Sometimes it is difficult to get investment figures but once that barrier is overcome, the analysis becomes richer and it becomes easier to explain the output.
Why RAM analysis during operational stage?
Many of the departments implementing Maros and Taro are defined as Operational Excellence departments, evidence that Maros and Taro are no longer just RAM analysis tools, they are truly asset management simulation tools.
Maros and Taro bring different sets of information together and give the analyst an overall view of many factors. The use of RAM analysis during the operational stage consists of business plan definition, scenario identification, maintenance strategy and evergreen models.
Business plan definition
Maros and Taro have been implemented during the operational stage to assess business plans. Since the methodology gives you the tools to understand and predict the performance of your asset, the uncertainty around productivity is mitigated. Contracts and budgeting are then defined taking into account the risks of unavailability or even market constraints.
Scenario identification
In addition to the assessment of business plans, Maros and Taro enable analysts to work on a case-by-case basis. For example, for a failure in a compression station, which is part of a transmission line, some questions could be:
- What is the impact?
- Will the linepacking operation be enough to sustain production?
- What resources are used?
- What is the likelihood of the resource being available at the time of the failure?
This produces an asset operations plan enabling analysts to extend their current understanding of the asset (for new plants, this is quite powerful given the uncertainty level).
Maintenance strategy
Inspection plans, planned and opportunistic maintenance, all of these could be potentially measured during the operational stage. This ensures that, for instance, the quantity of maintenance resources required is defined. Potential integration with Risk-Based Inspection (RBI), where intrusive and non-intrusive maintenance activities are optimized, can be incorporated. Running a simulation tool like Maros and Taro will enable analysts to track the frequency of failures, the maintenance resources used and cost associated to them.
Evergreen models
This approach combines existing data from your asset with data from industry standards to benchmark your performance. For example, analysts populate an existing model (typically from the design stage) with data from their maintenance system. The same model could be then modified to incorporate data from other sources (e.g. perhaps Oreda, or taking the best performing equipment item within the system as a benchmark for all the others). With these two models, you could start comparing the criticality contributors and the efficiency. This will help you to create an asset management plan. Simply, this pinpoints where to focus (or not focus).
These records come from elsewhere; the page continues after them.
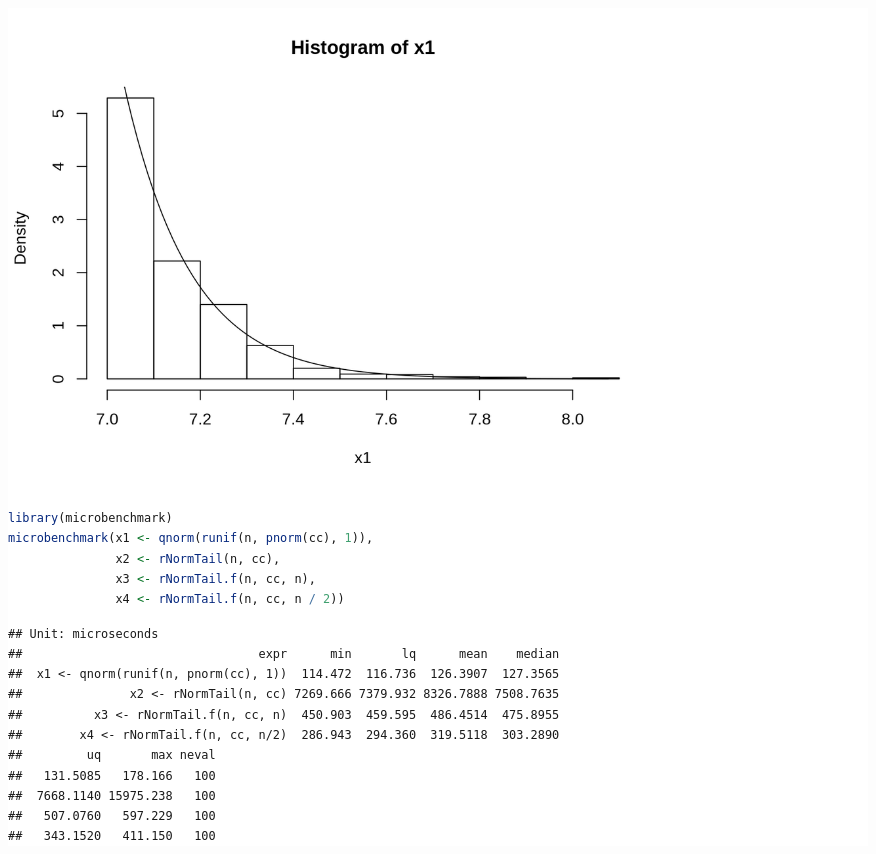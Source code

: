 <img src="04-rng_files/figure-html/normtail-1.png" width="672" />

```r
library(microbenchmark)
microbenchmark(x1 <- qnorm(runif(n, pnorm(cc), 1)),
               x2 <- rNormTail(n, cc),
               x3 <- rNormTail.f(n, cc, n),
               x4 <- rNormTail.f(n, cc, n / 2))
```

```
## Unit: microseconds
##                                 expr      min       lq      mean    median
##  x1 <- qnorm(runif(n, pnorm(cc), 1))  114.472  116.736  126.3907  127.3565
##               x2 <- rNormTail(n, cc) 7269.666 7379.932 8326.7888 7508.7635
##          x3 <- rNormTail.f(n, cc, n)  450.903  459.595  486.4514  475.8955
##        x4 <- rNormTail.f(n, cc, n/2)  286.943  294.360  319.5118  303.2890
##         uq       max neval
##   131.5085   178.166   100
##  7668.1140 15975.238   100
##   507.0760   597.229   100
##   343.1520   411.150   100
```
After a certain period of time, you could re-iterate the same model with new data from your maintenance system and measure the success achieved – the data will speak for itself. For example, a compressor failed two times for the first year and you decided to reduce the inspection time from every six months to every four months; the next year it only failed once or you were able to identify the failure quicker, reducing overall downtime. This is reliability tracking. In addition to keeping track of your reliability trends, you could keep track of your bad actors.